When two people are going away for a month, it’s terribly sensible to pack two bags. However, when two people live inside one body, it proves difficult to carry both of their clothes and belongings. I learned this the hard way; by carrying two suitcases around the step-filled Escherism that is Edinburgh. The sweat, my children, the sweat. More sweat was incurred by the fact that I literally ran around Edinburgh picking up flyers, getting cables, and delivering laptops. By virtue of this, however, my show is teched! I’m literally at the bottom of a very large nightclub, which is one of the hottest rooms on earth. Maybe my makeup will melt and you’ll realise I’m a man. I hope not.

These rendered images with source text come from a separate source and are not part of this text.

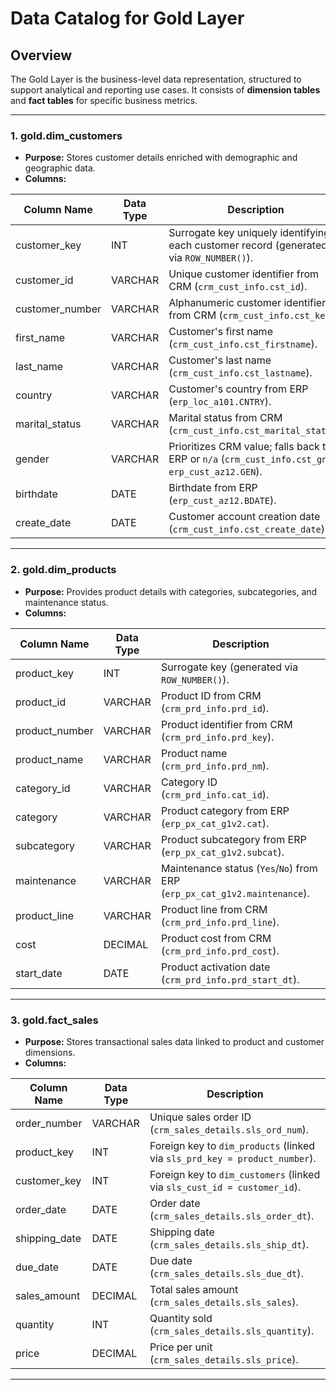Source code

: # Data Catalog for Gold Layer

## Overview
The Gold Layer is the business-level data representation, structured to support analytical and reporting use cases. It consists of **dimension tables** and **fact tables** for specific business metrics.

---

### 1. **gold.dim_customers**
- **Purpose:** Stores customer details enriched with demographic and geographic data.
- **Columns:**

| Column Name      | Data Type     | Description                                                                                   |
|------------------|---------------|-----------------------------------------------------------------------------------------------|
| customer_key     | INT           | Surrogate key uniquely identifying each customer record (generated via `ROW_NUMBER()`).       |
| customer_id      | VARCHAR       | Unique customer identifier from CRM (`crm_cust_info.cst_id`).                                |
| customer_number  | VARCHAR       | Alphanumeric customer identifier from CRM (`crm_cust_info.cst_key`).                         |
| first_name       | VARCHAR       | Customer's first name (`crm_cust_info.cst_firstname`).                                       |
| last_name        | VARCHAR       | Customer's last name (`crm_cust_info.cst_lastname`).                                         |
| country          | VARCHAR       | Customer's country from ERP (`erp_loc_a101.CNTRY`).                                          |
| marital_status   | VARCHAR       | Marital status from CRM (`crm_cust_info.cst_marital_status`).                                |
| gender           | VARCHAR       | Prioritizes CRM value; falls back to ERP or `n/a` (`crm_cust_info.cst_gndr`, `erp_cust_az12.GEN`). |
| birthdate        | DATE          | Birthdate from ERP (`erp_cust_az12.BDATE`).                                                  |
| create_date      | DATE          | Customer account creation date (`crm_cust_info.cst_create_date`).                            |

---

### 2. **gold.dim_products**
- **Purpose:** Provides product details with categories, subcategories, and maintenance status.
- **Columns:**

| Column Name      | Data Type     | Description                                                                                   |
|------------------|---------------|-----------------------------------------------------------------------------------------------|
| product_key      | INT           | Surrogate key (generated via `ROW_NUMBER()`).                                                 |
| product_id       | VARCHAR       | Product ID from CRM (`crm_prd_info.prd_id`).                                                 |
| product_number   | VARCHAR       | Product identifier from CRM (`crm_prd_info.prd_key`).                                         |
| product_name     | VARCHAR       | Product name (`crm_prd_info.prd_nm`).                                                        |
| category_id      | VARCHAR       | Category ID (`crm_prd_info.cat_id`).                                                         |
| category         | VARCHAR       | Product category from ERP (`erp_px_cat_g1v2.cat`).                                           |
| subcategory      | VARCHAR       | Product subcategory from ERP (`erp_px_cat_g1v2.subcat`).                                     |
| maintenance      | VARCHAR       | Maintenance status (`Yes`/`No`) from ERP (`erp_px_cat_g1v2.maintenance`).                    |
| product_line     | VARCHAR       | Product line from CRM (`crm_prd_info.prd_line`).                                             |
| cost             | DECIMAL       | Product cost from CRM (`crm_prd_info.prd_cost`).                                             |
| start_date       | DATE          | Product activation date (`crm_prd_info.prd_start_dt`).                                       |

---

### 3. **gold.fact_sales**
- **Purpose:** Stores transactional sales data linked to product and customer dimensions.
- **Columns:**

| Column Name     | Data Type     | Description                                                                                   |
|-----------------|---------------|-----------------------------------------------------------------------------------------------|
| order_number    | VARCHAR       | Unique sales order ID (`crm_sales_details.sls_ord_num`).                                     |
| product_key     | INT           | Foreign key to `dim_products` (linked via `sls_prd_key = product_number`).                   |
| customer_key    | INT           | Foreign key to `dim_customers` (linked via `sls_cust_id = customer_id`).                     |
| order_date      | DATE          | Order date (`crm_sales_details.sls_order_dt`).                                               |
| shipping_date   | DATE          | Shipping date (`crm_sales_details.sls_ship_dt`).                                             |
| due_date        | DATE          | Due date (`crm_sales_details.sls_due_dt`).                                                   |
| sales_amount    | DECIMAL       | Total sales amount (`crm_sales_details.sls_sales`).                                          |
| quantity        | INT           | Quantity sold (`crm_sales_details.sls_quantity`).                                            |
| price           | DECIMAL       | Price per unit (`crm_sales_details.sls_price`).                                              |

---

It’s very exciting to be back in Edinburgh, and I’ve already had a Mosque Kitchen (the best curry), and managed to complete my walk/run/genuine sprint around Edinburgh without being offered a single flyer. If I look stressed and full of purpose enough, flyerers tend to part like the Red Sea to let my sweaty existence through. My flat is also great, as well as the people I’m living with, but it and they are literally up three flights of stairs. NOT GREAT WITH TWO BAGS AND THEN A BOX OF 2500 FLYERS AND THEN A TIRED PERSONAGE.

I open tomorrow/today (sorry my internet was bad). Let's do this.

 

Edinburgh Fringe Day 0: Long, Beautiful Hair

It's no secret that I, in addition to a long nose and a pair of cufflinks, have inherited a higher-than-average amount of body hair from my ancestors.

I mean on my body, not like in a box or something.

This can prove difficult when one is attempting to present as the most beautiful fake woman in Derbyshire, and you may have noticed the sheer manliness of my hands and forearms in various pictures of me (see Media for more), so I thought that, in preparation for attending the LARGEST ARTS FESTIVAL IN THE WORLD (lol), eradicating one's arm hair is only good and proper.

Good and proper: yes. Easy: no.

I have shaved my arms once. I have Veeted my arms once. I have remembered that I am semi-allergic to Veet once. THE HAIR STILL PERSISTS. If you know any ways I can succeed, please comment. Otherwise, I'm considering just hitting the Royal Mile, razor in hand, and asking people to shave what they see... (Malcolm Harder award, anyone?)

In other news, I've packed everything I think I need. Into more than one suitcase. Oh god. Luckily, your gal treated herself and paid an extra £10 for first class, so I'm hoping that there'll be room for all this woman. I've been packed since about Sunday, which means I've been left with just those gross clothes you never wear yet still unexplainably own which, for me, is a pair of blue linen trousers and a jumper that says 'A Very Palpable Tit' on the right breast. I was in Hamlet once and was, quite frankly, conned into buying a jumper for it, so consider it a protest slogan.

I've forgotten to buy a new book for the five hour train journey tomorrow, but I've just remembered that I need to writing five minutes of golf-related stand-up for a gig I'm doing next week, which also involves me playing golf. I know absolutely nothing about golf, so it will probably take the full five hours to write something that makes sense - whether or not it will be funny is frankly irrelevant at this stage. I really want to buy some of those ugly trousers, though.

My train is at 8:26am tomorrow. Pray for me.